You can read more about my very personal decision not to have children in a previous blog entry, To Parent or not to Parent?. If you are just now reading my blog for the first time and curious about my autobiography, you can start at the beginning by reading my first entry, When a Ginger Snaps and follow my story chronologically from there. Reading those entries will help you understand why I am terrified, excited and determined to bring this baby into the world under far better circumstances than I experienced. Regardless of what my plans were, this is my new priority. Along with that, I have to continue to make myself and my health priority #1 which is what landed me here in the first place. I got my health back on track and that led me to pregnancy.
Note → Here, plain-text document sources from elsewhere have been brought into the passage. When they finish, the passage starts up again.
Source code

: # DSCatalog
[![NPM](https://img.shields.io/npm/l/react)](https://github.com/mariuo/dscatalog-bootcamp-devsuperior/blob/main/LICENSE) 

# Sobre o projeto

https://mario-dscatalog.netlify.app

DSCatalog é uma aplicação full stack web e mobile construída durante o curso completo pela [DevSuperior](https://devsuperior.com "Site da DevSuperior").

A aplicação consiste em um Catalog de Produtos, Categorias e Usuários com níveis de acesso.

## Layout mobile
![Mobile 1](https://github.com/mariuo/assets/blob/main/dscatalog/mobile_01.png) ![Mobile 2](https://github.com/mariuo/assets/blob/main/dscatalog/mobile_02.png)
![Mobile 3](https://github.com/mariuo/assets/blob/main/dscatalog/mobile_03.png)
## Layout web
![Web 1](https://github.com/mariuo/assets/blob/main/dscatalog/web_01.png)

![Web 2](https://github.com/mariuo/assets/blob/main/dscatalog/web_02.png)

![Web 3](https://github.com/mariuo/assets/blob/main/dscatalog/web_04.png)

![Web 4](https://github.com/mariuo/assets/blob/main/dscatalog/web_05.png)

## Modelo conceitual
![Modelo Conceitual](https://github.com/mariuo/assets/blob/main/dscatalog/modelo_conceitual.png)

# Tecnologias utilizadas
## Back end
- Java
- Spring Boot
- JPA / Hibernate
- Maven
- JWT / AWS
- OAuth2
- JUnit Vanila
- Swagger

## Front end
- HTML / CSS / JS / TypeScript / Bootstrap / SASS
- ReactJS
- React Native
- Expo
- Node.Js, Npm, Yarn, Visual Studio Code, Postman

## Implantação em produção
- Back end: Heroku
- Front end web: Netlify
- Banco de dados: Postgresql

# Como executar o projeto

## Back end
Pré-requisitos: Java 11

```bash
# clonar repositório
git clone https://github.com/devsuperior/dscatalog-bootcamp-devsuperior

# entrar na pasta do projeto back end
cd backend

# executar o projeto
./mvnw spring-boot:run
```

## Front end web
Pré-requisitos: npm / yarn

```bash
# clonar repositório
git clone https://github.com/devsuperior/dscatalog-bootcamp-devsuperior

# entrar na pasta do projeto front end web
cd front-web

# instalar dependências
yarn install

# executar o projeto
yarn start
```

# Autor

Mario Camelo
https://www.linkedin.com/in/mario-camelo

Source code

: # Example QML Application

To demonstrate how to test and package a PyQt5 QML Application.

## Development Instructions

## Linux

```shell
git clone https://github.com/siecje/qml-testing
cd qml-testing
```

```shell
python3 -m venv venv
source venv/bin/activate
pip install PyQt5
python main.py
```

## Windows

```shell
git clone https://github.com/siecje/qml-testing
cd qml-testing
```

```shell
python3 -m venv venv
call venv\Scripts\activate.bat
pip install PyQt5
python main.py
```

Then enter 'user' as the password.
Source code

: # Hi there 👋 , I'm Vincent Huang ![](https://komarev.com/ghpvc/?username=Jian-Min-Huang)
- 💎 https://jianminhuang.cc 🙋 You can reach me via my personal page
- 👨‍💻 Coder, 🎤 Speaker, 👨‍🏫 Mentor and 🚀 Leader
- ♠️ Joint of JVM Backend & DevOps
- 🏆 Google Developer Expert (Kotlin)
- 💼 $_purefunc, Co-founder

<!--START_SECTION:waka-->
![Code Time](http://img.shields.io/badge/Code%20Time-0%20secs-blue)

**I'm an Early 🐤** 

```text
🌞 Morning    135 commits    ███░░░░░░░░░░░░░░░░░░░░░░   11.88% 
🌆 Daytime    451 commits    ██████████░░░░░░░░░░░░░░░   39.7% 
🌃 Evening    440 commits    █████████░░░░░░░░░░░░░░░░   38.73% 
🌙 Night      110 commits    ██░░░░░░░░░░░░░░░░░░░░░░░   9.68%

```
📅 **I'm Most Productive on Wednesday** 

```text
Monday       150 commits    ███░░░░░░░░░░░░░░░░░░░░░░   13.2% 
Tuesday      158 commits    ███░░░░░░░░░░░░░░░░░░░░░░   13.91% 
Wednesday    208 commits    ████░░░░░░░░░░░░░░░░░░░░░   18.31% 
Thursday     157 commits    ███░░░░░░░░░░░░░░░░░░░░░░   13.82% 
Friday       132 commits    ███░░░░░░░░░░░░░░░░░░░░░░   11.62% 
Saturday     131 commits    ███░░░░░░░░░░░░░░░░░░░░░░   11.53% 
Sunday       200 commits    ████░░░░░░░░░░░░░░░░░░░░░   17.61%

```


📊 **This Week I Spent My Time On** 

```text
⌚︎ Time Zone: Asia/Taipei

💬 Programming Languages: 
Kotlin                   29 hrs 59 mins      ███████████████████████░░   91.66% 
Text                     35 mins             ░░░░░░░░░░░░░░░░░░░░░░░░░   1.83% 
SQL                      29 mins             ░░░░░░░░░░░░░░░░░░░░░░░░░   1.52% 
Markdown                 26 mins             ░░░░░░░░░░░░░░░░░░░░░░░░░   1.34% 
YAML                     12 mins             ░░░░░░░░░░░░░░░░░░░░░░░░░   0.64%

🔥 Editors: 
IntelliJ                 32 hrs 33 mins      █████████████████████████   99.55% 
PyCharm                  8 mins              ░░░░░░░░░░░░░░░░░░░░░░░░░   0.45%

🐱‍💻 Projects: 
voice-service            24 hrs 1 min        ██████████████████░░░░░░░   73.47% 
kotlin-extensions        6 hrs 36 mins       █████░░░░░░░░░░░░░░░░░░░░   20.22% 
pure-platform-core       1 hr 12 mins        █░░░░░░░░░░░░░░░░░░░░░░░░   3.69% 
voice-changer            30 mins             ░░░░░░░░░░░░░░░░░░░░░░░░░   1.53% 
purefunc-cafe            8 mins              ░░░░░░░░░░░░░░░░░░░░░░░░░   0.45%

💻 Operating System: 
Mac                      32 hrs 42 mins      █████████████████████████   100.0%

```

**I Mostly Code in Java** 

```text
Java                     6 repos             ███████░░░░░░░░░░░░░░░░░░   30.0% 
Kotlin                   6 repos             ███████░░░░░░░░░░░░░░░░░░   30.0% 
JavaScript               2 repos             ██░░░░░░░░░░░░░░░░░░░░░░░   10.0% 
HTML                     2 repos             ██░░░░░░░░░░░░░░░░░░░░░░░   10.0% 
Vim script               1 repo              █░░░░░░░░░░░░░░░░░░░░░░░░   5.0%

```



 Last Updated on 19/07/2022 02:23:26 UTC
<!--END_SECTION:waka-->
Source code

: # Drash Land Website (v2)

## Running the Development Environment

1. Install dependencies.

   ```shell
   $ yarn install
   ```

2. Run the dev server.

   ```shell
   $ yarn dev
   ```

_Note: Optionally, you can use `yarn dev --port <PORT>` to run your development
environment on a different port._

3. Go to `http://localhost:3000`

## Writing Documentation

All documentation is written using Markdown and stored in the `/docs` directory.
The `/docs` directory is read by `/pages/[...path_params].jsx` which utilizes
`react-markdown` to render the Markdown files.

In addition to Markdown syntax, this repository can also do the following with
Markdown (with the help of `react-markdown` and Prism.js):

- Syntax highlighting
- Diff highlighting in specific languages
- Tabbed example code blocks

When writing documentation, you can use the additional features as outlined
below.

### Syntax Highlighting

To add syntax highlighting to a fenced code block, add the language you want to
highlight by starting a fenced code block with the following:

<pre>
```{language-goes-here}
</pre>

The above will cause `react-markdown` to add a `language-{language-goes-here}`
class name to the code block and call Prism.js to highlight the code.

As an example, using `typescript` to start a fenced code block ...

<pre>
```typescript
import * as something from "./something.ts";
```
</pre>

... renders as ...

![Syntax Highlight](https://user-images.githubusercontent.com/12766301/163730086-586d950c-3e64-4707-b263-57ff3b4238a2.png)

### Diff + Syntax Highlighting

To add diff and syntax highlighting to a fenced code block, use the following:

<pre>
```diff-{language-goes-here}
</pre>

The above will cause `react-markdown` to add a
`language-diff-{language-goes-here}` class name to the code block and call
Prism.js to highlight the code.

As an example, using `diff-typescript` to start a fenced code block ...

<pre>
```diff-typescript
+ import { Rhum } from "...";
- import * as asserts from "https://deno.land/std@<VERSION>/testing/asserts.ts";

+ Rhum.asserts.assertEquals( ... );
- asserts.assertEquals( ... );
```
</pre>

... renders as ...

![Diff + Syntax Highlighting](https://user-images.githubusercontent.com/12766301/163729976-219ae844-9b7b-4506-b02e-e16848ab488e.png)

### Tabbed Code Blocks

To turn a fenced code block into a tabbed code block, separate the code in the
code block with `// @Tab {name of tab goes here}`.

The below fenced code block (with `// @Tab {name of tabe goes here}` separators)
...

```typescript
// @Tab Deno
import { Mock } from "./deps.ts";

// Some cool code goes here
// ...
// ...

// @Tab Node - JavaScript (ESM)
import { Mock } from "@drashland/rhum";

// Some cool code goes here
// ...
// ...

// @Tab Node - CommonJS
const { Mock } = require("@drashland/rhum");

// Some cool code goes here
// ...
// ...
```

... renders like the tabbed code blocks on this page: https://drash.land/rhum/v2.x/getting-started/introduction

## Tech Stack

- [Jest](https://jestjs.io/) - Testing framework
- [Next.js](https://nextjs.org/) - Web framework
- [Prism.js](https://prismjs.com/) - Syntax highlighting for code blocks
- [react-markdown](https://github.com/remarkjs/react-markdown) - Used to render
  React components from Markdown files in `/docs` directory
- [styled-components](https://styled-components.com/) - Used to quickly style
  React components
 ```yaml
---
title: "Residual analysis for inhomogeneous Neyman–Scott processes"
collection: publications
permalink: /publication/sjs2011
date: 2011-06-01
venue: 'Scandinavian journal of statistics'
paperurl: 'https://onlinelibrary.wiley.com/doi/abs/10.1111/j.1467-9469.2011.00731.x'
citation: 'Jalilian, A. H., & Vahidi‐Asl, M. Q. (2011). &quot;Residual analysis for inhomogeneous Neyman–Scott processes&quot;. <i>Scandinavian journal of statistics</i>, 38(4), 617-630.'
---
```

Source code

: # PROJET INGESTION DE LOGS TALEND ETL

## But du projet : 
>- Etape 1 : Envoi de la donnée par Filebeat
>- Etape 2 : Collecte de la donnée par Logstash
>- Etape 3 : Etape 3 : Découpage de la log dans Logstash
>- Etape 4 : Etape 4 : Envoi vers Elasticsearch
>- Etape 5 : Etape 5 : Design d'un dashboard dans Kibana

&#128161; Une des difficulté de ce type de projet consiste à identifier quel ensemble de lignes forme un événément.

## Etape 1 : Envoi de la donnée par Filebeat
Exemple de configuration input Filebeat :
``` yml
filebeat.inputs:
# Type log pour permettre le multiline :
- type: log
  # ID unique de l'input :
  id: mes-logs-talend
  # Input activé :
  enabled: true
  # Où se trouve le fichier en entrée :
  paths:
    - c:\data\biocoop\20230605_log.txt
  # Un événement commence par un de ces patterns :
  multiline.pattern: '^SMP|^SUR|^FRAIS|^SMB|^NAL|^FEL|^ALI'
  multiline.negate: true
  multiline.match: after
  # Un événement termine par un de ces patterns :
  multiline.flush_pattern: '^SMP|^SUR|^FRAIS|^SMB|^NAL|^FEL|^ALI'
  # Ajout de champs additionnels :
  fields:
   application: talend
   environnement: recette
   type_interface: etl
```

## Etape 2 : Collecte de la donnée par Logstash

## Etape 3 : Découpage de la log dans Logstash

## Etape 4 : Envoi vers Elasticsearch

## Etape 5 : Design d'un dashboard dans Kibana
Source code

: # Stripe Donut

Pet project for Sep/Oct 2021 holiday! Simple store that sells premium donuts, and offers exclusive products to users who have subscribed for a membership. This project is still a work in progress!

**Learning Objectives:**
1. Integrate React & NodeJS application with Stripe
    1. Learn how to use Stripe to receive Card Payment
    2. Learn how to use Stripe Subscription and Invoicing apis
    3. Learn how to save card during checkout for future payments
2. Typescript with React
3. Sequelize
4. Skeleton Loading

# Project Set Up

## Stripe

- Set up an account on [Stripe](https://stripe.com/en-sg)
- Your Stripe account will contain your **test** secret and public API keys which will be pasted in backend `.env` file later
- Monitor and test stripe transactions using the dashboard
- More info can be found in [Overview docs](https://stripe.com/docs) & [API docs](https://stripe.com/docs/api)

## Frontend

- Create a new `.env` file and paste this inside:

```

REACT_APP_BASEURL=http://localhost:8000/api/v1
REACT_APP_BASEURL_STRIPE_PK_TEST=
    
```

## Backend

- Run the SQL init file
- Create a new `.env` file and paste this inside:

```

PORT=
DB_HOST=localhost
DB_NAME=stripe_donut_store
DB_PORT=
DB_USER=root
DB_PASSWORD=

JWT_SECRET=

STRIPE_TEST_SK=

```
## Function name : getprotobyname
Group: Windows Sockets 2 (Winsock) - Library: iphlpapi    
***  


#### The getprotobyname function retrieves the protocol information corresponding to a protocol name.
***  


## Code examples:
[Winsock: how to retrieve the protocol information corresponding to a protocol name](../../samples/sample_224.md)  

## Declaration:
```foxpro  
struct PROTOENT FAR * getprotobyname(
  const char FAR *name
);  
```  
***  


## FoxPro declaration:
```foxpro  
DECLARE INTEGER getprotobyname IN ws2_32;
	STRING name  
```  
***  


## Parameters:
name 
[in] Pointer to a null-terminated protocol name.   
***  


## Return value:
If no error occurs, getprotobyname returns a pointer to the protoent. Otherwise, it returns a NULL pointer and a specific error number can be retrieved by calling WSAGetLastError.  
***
In October 2018, my husband and I had some hard conversations, made some big decisions and began to focus on the parts of our life that were the most dysfunctional. Newsflash: We are very imperfect people and we have struggled hard. The only thing that has saved us is patience, unconditional love, my willingness to call out bullshit and his ability to handle my very harsh communication style and process it in a productive way by trying to hear me.
I am the most loving, loyal and caring person. I will do anything for someone I love and I will take care of them without hesitation but I have deep rooted pain and was raised in an unhealthy home where the silent treatment ruled, following an anger fill outburst full of words that my dad could never take back. Consequently, I keep things bottled up until I rage. I am the epitome of the raging redhead. The “Irish temper” is not a myth. Once I’m angry, I can’t keep my mouth shut and if you hurt me, you pray for my silence because I will destroy you with my words until you understand my pain. It’s my darkest side, my hardest truth and a personality trait I have worked very hard to control. I don’t make excuses for myself but I recognize that I was treated this way and it’s the way I was taught to process my feelings. It really sucks and I’m not proud of myself sometimes.
My dad is egotistical and old school and he told me my whole life that I was too young to have feelings or know pain. He disregarded anything that upset me and got angry if I disagreed with him. I was a child who was to be seen and not heard. I have a lot of negative perception about his generation, born in the 40s and 50s, especially those from the south where my family originated.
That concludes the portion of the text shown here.